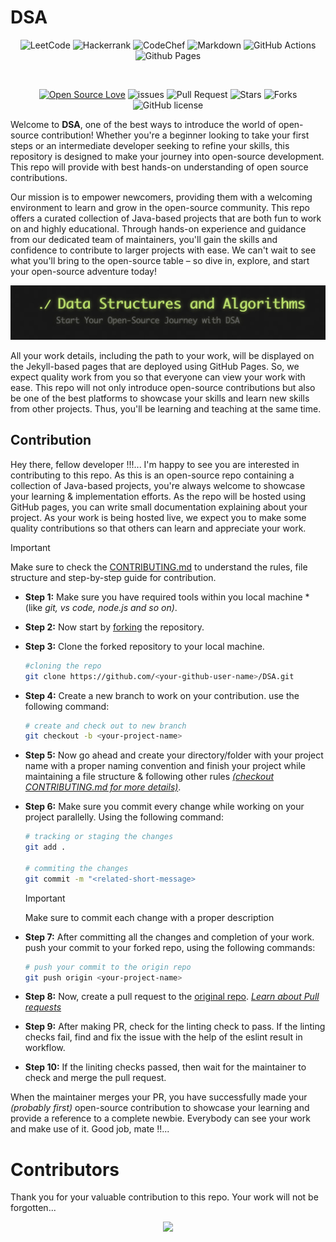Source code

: # DSA

<div align="center">

![LeetCode](https://img.shields.io/badge/LeetCode-000000?style=for-the-badge&logo=LeetCode&logoColor=#d16c06)
![Hackerrank](https://img.shields.io/badge/-Hackerrank-2EC866?style=for-the-badge&logo=HackerRank&logoColor=white)
![CodeChef](https://img.shields.io/badge/CodeChef-%23964B00.svg?style=for-the-badge&logo=CodeChef&logoColor=white)
![Markdown](https://img.shields.io/badge/markdown-%23000000.svg?style=for-the-badge&logo=markdown&logoColor=white)
![GitHub Actions](https://img.shields.io/badge/github%20actions-%232671E5.svg?style=for-the-badge&logo=githubactions&logoColor=white)
![Github Pages](https://img.shields.io/badge/github%20pages-121013?style=for-the-badge&logo=github&logoColor=white)

<br>

[![Open Source Love](https://badges.frapsoft.com/os/v2/open-source.svg?v=103)](https://github.com/Grow-with-Open-Source)
![issues](https://img.shields.io/github/issues/Grow-with-Open-Source/Java-Projects)
![Pull Request](https://img.shields.io/github/issues-pr/Grow-with-Open-Source/Java-Projects)
![Stars](https://img.shields.io/github/stars/Grow-with-Open-Source/Java-Projects?style=flat&logo=github)
![Forks](https://img.shields.io/github/forks/Grow-with-Open-Source/Java-Projects?style=flat&logo=github)
![GitHub license](https://img.shields.io/github/license/Grow-with-Open-Source/Java-Projects.svg?color=blue)

</div>

Welcome to **DSA**, one of the best ways to introduce the world of open-source contribution! Whether you're a beginner looking to take your first steps or an intermediate developer seeking to refine your skills, this repository is designed to make your journey into open-source development. This repo will provide with best hands-on understanding of open source contributions.

Our mission is to empower newcomers, providing them with a welcoming environment to learn and grow in the open-source community. This repo offers a curated collection of Java-based projects that are both fun to work on and highly educational. Through hands-on experience and guidance from our dedicated team of maintainers, you'll gain the skills and confidence to contribute to larger projects with ease. We can't wait to see what you'll bring to the open-source table – so dive in, explore, and start your open-source adventure today!

[![page-cover](assets/img/page-cover.png)](https://grow-with-open-source.github.io/DSA/)

All your work details, including the path to your work, will be displayed on the Jekyll-based pages that are deployed using GitHub Pages. So, we expect quality work from you so that everyone can view your work with ease. This repo will not only introduce open-source contributions but also be one of the best platforms to showcase your skills and learn new skills from other projects. Thus, you'll be learning and teaching at the same time.

## Contribution

Hey there, fellow developer !!!... I'm happy to see you are interested in contributing to this repo. As this is an open-source repo containing a collection of Java-based projects, you're always welcome to showcase your learning & implementation efforts. As the repo will be hosted using GitHub pages, you can write small documentation explaining about your project. As your work is being hosted live, we expect you to make some quality contributions so that others can learn and appreciate your work.

> [!IMPORTANT]
> Make sure to check the [CONTRIBUTING.md](https://github.com/Grow-with-Open-Source/DSA/blob/main/CONTRIBUTING.md "goto CONTRIBUTING.md") to understand the rules, file structure and step-by-step guide for contribution.

- **Step 1:** Make sure you have required tools within you local machine *(like *git, vs code, node.js and so on)*.
- **Step 2:** Now start by [forking](https://github.com/Grow-with-Open-Source/DSA/fork "let's fork the repo") the repository.
- **Step 3:** Clone the forked repository to your local machine.
  ```bash
  #cloning the repo
  git clone https://github.com/<your-github-user-name>/DSA.git
  ```
- **Step 4:** Create a new branch to work on your contribution. use the following command:
  ```bash
  # create and check out to new branch
  git checkout -b <your-project-name>
  ```
- **Step 5:** Now go ahead and create your directory/folder with your project name with a proper naming convention and finish your project while maintaining a file structure & following other rules [*(checkout CONTRIBUTING.md for more details)*](https://github.com/Grow-with-Open-Source/DSA/blob/main/CONTRIBUTING.md#instructions-and-guidelines).
- **Step 6:** Make sure you commit every change while working on your project parallelly. Using the following command:
  ```bash
  # tracking or staging the changes
  git add .
  
  # commiting the changes
  git commit -m "<related-short-message>
  ```

  > [!IMPORTANT]
  > Make sure to commit each change with a proper description
- **Step 7:** After committing all the changes and completion of your work. push your commit to your forked repo, using the following commands:
  ```bash
  # push your commit to the origin repo
  git push origin <your-project-name>
  ```
- **Step 8:** Now, create a pull request to the [original repo](https://github.com/Grow-with-Open-Source/DSA). [*Learn about Pull requests*](https://docs.github.com/articles/using-pull-requests "official GitHub documentation")
- **Step 9:** After making PR, check for the linting check to pass. If the linting checks fail, find and fix the issue with the help of the eslint result in workflow.
- **Step 10:** If the liniting checks passed, then wait for the maintainer to check and merge the pull request.

When the maintainer merges your PR, you have successfully made your *(probably first)* open-source contribution to showcase your learning and provide a reference to a complete newbie. Everybody can see your work and make use of it. Good job, mate !!...

# Contributors

Thank you for your valuable contribution to this repo. Your work will not be forgotten...

<div align="center">
  <a href = "https://github.com/Grow-with-Open-Source/DSA/graphs/contributors">
    <img src = "https://contrib.rocks/image?repo=Grow-with-Open-Source/DSA"/>
  </a>
</div>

——————

TASK PROMPT: Repeat the records above exactly, without pictures.

SOLUTION TO THE EXERCISE:
Source code

: # DSA

<div align="center">

![LeetCode](https://img.shields.io/badge/LeetCode-000000?style=for-the-badge&logo=LeetCode&logoColor=#d16c06)
![Hackerrank](https://img.shields.io/badge/-Hackerrank-2EC866?style=for-the-badge&logo=HackerRank&logoColor=white)
![CodeChef](https://img.shields.io/badge/CodeChef-%23964B00.svg?style=for-the-badge&logo=CodeChef&logoColor=white)
![Markdown](https://img.shields.io/badge/markdown-%23000000.svg?style=for-the-badge&logo=markdown&logoColor=white)
![GitHub Actions](https://img.shields.io/badge/github%20actions-%232671E5.svg?style=for-the-badge&logo=githubactions&logoColor=white)
![Github Pages](https://img.shields.io/badge/github%20pages-121013?style=for-the-badge&logo=github&logoColor=white)

<br>

[![Open Source Love](https://badges.frapsoft.com/os/v2/open-source.svg?v=103)](https://github.com/Grow-with-Open-Source)
![issues](https://img.shields.io/github/issues/Grow-with-Open-Source/Java-Projects)
![Pull Request](https://img.shields.io/github/issues-pr/Grow-with-Open-Source/Java-Projects)
![Stars](https://img.shields.io/github/stars/Grow-with-Open-Source/Java-Projects?style=flat&logo=github)
![Forks](https://img.shields.io/github/forks/Grow-with-Open-Source/Java-Projects?style=flat&logo=github)
![GitHub license](https://img.shields.io/github/license/Grow-with-Open-Source/Java-Projects.svg?color=blue)

</div>

Welcome to **DSA**, one of the best ways to introduce the world of open-source contribution! Whether you're a beginner looking to take your first steps or an intermediate developer seeking to refine your skills, this repository is designed to make your journey into open-source development. This repo will provide with best hands-on understanding of open source contributions.

Our mission is to empower newcomers, providing them with a welcoming environment to learn and grow in the open-source community. This repo offers a curated collection of Java-based projects that are both fun to work on and highly educational. Through hands-on experience and guidance from our dedicated team of maintainers, you'll gain the skills and confidence to contribute to larger projects with ease. We can't wait to see what you'll bring to the open-source table – so dive in, explore, and start your open-source adventure today!

[![page-cover](assets/img/page-cover.png)](https://grow-with-open-source.github.io/DSA/)

All your work details, including the path to your work, will be displayed on the Jekyll-based pages that are deployed using GitHub Pages. So, we expect quality work from you so that everyone can view your work with ease. This repo will not only introduce open-source contributions but also be one of the best platforms to showcase your skills and learn new skills from other projects. Thus, you'll be learning and teaching at the same time.

## Contribution

Hey there, fellow developer !!!... I'm happy to see you are interested in contributing to this repo. As this is an open-source repo containing a collection of Java-based projects, you're always welcome to showcase your learning & implementation efforts. As the repo will be hosted using GitHub pages, you can write small documentation explaining about your project. As your work is being hosted live, we expect you to make some quality contributions so that others can learn and appreciate your work.

> [!IMPORTANT]
> Make sure to check the [CONTRIBUTING.md](https://github.com/Grow-with-Open-Source/DSA/blob/main/CONTRIBUTING.md "goto CONTRIBUTING.md") to understand the rules, file structure and step-by-step guide for contribution.

- **Step 1:** Make sure you have required tools within you local machine *(like *git, vs code, node.js and so on)*.
- **Step 2:** Now start by [forking](https://github.com/Grow-with-Open-Source/DSA/fork "let's fork the repo") the repository.
- **Step 3:** Clone the forked repository to your local machine.
  ```bash
  #cloning the repo
  git clone https://github.com/<your-github-user-name>/DSA.git
  ```
- **Step 4:** Create a new branch to work on your contribution. use the following command:
  ```bash
  # create and check out to new branch
  git checkout -b <your-project-name>
  ```
- **Step 5:** Now go ahead and create your directory/folder with your project name with a proper naming convention and finish your project while maintaining a file structure & following other rules [*(checkout CONTRIBUTING.md for more details)*](https://github.com/Grow-with-Open-Source/DSA/blob/main/CONTRIBUTING.md#instructions-and-guidelines).
- **Step 6:** Make sure you commit every change while working on your project parallelly. Using the following command:
  ```bash
  # tracking or staging the changes
  git add .
  
  # commiting the changes
  git commit -m "<related-short-message>
  ```

  > [!IMPORTANT]
  > Make sure to commit each change with a proper description
- **Step 7:** After committing all the changes and completion of your work. push your commit to your forked repo, using the following commands:
  ```bash
  # push your commit to the origin repo
  git push origin <your-project-name>
  ```
- **Step 8:** Now, create a pull request to the [original repo](https://github.com/Grow-with-Open-Source/DSA). [*Learn about Pull requests*](https://docs.github.com/articles/using-pull-requests "official GitHub documentation")
- **Step 9:** After making PR, check for the linting check to pass. If the linting checks fail, find and fix the issue with the help of the eslint result in workflow.
- **Step 10:** If the liniting checks passed, then wait for the maintainer to check and merge the pull request.

When the maintainer merges your PR, you have successfully made your *(probably first)* open-source contribution to showcase your learning and provide a reference to a complete newbie. Everybody can see your work and make use of it. Good job, mate !!...

# Contributors

Thank you for your valuable contribution to this repo. Your work will not be forgotten...

<div align="center">
  <a href = "https://github.com/Grow-with-Open-Source/DSA/graphs/contributors">
    <img src = "https://contrib.rocks/image?repo=Grow-with-Open-Source/DSA"/>
  </a>
</div>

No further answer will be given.